Stored data entries:
· · · · ·
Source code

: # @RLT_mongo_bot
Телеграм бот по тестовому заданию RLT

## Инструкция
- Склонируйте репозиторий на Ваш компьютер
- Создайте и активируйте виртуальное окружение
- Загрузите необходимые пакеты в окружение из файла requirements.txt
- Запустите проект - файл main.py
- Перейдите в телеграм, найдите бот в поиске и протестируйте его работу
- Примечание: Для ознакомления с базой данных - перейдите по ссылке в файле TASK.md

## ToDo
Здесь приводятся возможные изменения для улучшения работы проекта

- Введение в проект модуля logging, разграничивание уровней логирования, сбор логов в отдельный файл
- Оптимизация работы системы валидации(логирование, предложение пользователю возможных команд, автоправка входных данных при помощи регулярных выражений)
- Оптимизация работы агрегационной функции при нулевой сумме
· · · · ·
*What you should do*
Output the records exactly.

*Your response*
Source code

: # @RLT_mongo_bot
Телеграм бот по тестовому заданию RLT

## Инструкция
- Склонируйте репозиторий на Ваш компьютер
- Создайте и активируйте виртуальное окружение
- Загрузите необходимые пакеты в окружение из файла requirements.txt
- Запустите проект - файл main.py
- Перейдите в телеграм, найдите бот в поиске и протестируйте его работу
- Примечание: Для ознакомления с базой данных - перейдите по ссылке в файле TASK.md

## ToDo
Здесь приводятся возможные изменения для улучшения работы проекта

- Введение в проект модуля logging, разграничивание уровней логирования, сбор логов в отдельный файл
- Оптимизация работы системы валидации(логирование, предложение пользователю возможных команд, автоправка входных данных при помощи регулярных выражений)
- Оптимизация работы агрегационной функции при нулевой сумме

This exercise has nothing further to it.